Photo: Republic of Nauru Government
Transcript
BRIJ LAL: He was a widely known and widely-respected figure in Fiji history, probably the most widely esteemed Fijian chief in 21st century Fiji, but he was also important in the broader Pacific as well. From 2008 to 2011 he was a member of the truth and reconciliation commission in the Solomon Islands and in 2013 he accepted a three-year appointment as the Chief Justice of Nauru. The thing about Ratu Joni that endeared him to so many people was that he was a man of great accomplishments but never stood on protocol. He was accessible to all and sundry and that's the mark of a truly great man. And the other thing about Ratu Joni was that he had friends right across all communities in Fiji and that cannot be said for many other people of his eminence and his stature. And to be quite frank, his enemies, his political opponents are like pygmies beside a man of Ratu Joni's stature. And he tried to go about breaking down barriers in his own inimitable way through dialogue and discussion, privately, and he thought that if more leaders engaged in that kind of open discussion then those barriers would come down and he worked tirelessly to bring communities together.

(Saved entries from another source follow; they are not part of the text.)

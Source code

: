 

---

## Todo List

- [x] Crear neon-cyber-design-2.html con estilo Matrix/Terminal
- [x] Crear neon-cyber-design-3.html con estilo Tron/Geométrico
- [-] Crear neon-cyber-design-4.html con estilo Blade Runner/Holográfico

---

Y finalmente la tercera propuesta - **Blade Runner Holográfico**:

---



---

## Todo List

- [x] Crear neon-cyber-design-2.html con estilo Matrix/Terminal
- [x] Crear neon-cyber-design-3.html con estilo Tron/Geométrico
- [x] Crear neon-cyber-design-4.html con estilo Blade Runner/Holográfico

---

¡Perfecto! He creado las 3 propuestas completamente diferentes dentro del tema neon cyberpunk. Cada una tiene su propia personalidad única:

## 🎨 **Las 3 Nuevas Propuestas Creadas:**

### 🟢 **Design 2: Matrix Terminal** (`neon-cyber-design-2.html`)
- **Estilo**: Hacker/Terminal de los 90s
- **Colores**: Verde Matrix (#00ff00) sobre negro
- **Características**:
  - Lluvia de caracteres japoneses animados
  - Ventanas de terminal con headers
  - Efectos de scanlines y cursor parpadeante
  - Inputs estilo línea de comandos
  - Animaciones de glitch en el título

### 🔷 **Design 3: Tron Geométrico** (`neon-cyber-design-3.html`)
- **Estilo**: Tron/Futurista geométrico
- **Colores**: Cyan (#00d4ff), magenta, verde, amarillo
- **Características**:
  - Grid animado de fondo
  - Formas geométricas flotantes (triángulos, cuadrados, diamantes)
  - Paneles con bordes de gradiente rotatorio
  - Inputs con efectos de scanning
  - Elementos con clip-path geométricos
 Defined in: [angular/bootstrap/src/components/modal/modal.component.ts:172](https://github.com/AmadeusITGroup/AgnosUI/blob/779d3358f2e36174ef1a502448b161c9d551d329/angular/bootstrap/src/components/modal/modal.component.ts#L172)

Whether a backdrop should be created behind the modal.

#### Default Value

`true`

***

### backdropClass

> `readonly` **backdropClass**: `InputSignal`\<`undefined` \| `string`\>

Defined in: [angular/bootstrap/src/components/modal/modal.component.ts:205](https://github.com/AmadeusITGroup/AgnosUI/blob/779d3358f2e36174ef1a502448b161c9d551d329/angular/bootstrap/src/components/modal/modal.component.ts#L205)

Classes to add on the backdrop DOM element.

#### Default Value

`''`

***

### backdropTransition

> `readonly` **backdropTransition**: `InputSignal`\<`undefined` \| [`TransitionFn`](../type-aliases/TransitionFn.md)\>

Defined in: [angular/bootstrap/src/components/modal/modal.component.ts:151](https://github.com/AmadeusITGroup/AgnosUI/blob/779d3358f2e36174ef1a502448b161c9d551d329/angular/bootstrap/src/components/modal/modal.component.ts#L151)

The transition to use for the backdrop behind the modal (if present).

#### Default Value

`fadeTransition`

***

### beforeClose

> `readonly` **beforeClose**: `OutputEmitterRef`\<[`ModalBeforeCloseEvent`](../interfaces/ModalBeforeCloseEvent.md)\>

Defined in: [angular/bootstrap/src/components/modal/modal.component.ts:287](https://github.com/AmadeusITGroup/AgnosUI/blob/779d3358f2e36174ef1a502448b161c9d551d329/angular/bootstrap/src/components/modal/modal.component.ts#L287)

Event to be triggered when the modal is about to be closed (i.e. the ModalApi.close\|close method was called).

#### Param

ALEX PERROTTET: And one example of that effort of bringing people together was the peace deal that he brokered really in the beginning of 2006. The Qarase government looked like it was at loggerheads with the military commander Frank Bainimarama. And really effectively he settled that. We know the coup happened but almost a year later. What does that say about his efforts?
BL: Well he was certainly well-meaning. He was then the Vice President. The President Ratu Iosefa Iloilo was ill-disposed for most of the time so Ratu Joni Madraiwiwi performed effectively the functions of the head of state and he tried genuinely to reconcile the differences between the military commander and the prime minister Qarase. But I think at that point Frank Bainimarama had made his mind up, after he returned from New Zealand he was going to depose the democratically-elected government and so all of Ratu Joni's efforts came to naught and he himself was sacked as Vice President on the 5th of December, 2006.